House Republicans were already divided over the candidates for speaker, majority leader and whip. Now they're finding themselves split over when to hold elections.
Over the weekend, the expectation that members would vote on Thursday for a new leadership slate was turned upside down, as some lawmakers amped up lobbying efforts to postpone votes for majority leader and whip.
Members were also whispering about the ramifications of letting almost a month go by between nominating a new speaker candidate and holding the decisive roll call vote on the House floor.
On Sunday, Reps. Mick Mulvaney, R-S.C., and James B. Renacci, R-Ohio, were collecting signatures for a letter to GOP Conference Chairwoman Cathy McMorris Rodgers asking for two things: Another special members' meeting to discuss changing some of the conference rules, and a delay in leadership elections scheduled for Oct. 8 except for the nominating vote for resigning Speaker John A. Boehner's successor.
"The only election that is relevant on October 8th would only be an election for the Conference nominee for the Office of the Speaker, since that is the only vacancy that exists," Mulvaney and Renacci wrote.
A Renacci spokeswoman told CQ Roll Call that, as of late afternoon Sunday, the two lawmakers had received commitments from at least 19 co-signers, and the letter would be sent to McMorris Rodgers, R-Wash., in the coming days.
The letter was also the topic of conversation Sunday evening, when some members and senior staff participated in a conference call hosted by Chief Deputy Whip Patrick T. McHenry, R-N.C., who is running for whip against Rules Chairman Pete Sessions, R-Texas.
According to a source on the call, some members spoke up to urge colleagues not to sign on to the Mulvaney-Renacci letter. They argued the conference needed to pick its leadership team as soon as possible, to move past party infighting. Leaving the field open for even one more week — a recess week at that — could give even more new candidates time to enter the races and further fracture the conference.
Delays also create opportunities for existing candidates to shoot themselves in the foot, some members and aides contend.
That concern in particular applies to the race for speaker. Majority Leader Kevin McCarthy, R-Calif., is the favorite to win the nomination for the position inside the House Republican Conference. It's not entirely clear, however, whether he currently has, or will be able to secure, the necessary 218 votes to win the position in a full House floor vote.
Oversight and Government Reform Chairman Jason Chaffetz, R-Utah, officially put himself forward as a challenger to McCarthy on Sunday morning, telling Fox News that McCarthy has a "math problem." Florida Republican Rep. Daniel Webster is also running for speaker as a favorite of some members of the House Freedom Caucus who want a leader who will adhere to "process" and make decisions collaboratively.

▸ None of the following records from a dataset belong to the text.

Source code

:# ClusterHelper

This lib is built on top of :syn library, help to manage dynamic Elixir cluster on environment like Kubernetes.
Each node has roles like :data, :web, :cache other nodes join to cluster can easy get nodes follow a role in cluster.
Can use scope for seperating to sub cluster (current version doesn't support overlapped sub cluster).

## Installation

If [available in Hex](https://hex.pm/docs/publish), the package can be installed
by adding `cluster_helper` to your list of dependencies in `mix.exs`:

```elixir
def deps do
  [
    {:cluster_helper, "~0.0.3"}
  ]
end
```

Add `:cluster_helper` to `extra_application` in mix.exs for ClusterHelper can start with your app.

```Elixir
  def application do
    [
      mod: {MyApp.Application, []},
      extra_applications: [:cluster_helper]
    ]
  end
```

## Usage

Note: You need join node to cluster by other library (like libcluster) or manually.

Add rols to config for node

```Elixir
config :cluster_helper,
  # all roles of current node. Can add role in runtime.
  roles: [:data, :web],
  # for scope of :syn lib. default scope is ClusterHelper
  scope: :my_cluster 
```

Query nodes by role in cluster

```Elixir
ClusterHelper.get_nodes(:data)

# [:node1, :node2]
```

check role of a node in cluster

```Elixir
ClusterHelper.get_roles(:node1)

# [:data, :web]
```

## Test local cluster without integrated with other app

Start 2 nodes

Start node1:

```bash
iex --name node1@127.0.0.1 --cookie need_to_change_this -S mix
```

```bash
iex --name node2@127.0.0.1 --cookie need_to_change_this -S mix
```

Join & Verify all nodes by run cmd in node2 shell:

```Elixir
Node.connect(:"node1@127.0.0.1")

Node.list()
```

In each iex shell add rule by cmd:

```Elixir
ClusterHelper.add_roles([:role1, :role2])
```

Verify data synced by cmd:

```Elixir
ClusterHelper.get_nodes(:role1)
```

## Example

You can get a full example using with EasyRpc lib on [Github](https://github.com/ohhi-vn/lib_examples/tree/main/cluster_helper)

Letting members go home for Columbus Day recess in between nominating McCarthy and voting for him on the House floor would be the perfect opportunity for the dynamics on the ground to change, especially if a fourth candidate should materialize, per Kansas GOP Rep. Tim Huelskamp's warning last week.
It's not clear whether Boehner would have to step down sooner than he had intended — he said he will leave at the end of the month — in order to facilitate a faster election to succeed him.
Elsewhere, Rep. Lynn Westmoreland, R-Ga., this weekend was still pushing for a conference vote before Thursday's elections that would force McCarthy to vacate his majority leader position in order to run for speaker — and, in turn, for Steve Scalise, R-La., to vacate his whip position in order to run for majority leader. A congressional aide said Sunday evening it was still unknown whether Westmoreland's proposed rule change would also apply to Budget Chairman Tom Price, R-Ga., who is running against Scalise for majority leader.
In the midst of all these variables, McHenry told supporters on the conference call he had secured the votes to win the whip race and his base of support is continuing to grow, according to a source in McHenry's camp.
A source close to Sessions' operation, however, said it was exactly all these moving parts that made it impossible for McHenry to make such a claim.
"It seems presumptuous to think the race is over with all the questions surrounding the elections," the source connected with Sessions' whip team told CQ Roll Call. "We're in this position as a conference because a critical mass of Republicans believe something needs to change. The idea that a majority of our conference thinks nothing should change and that electing the current leadership team to move up one position is not consistent with the pulse of our conference."
Matt Fuller contributed to this report.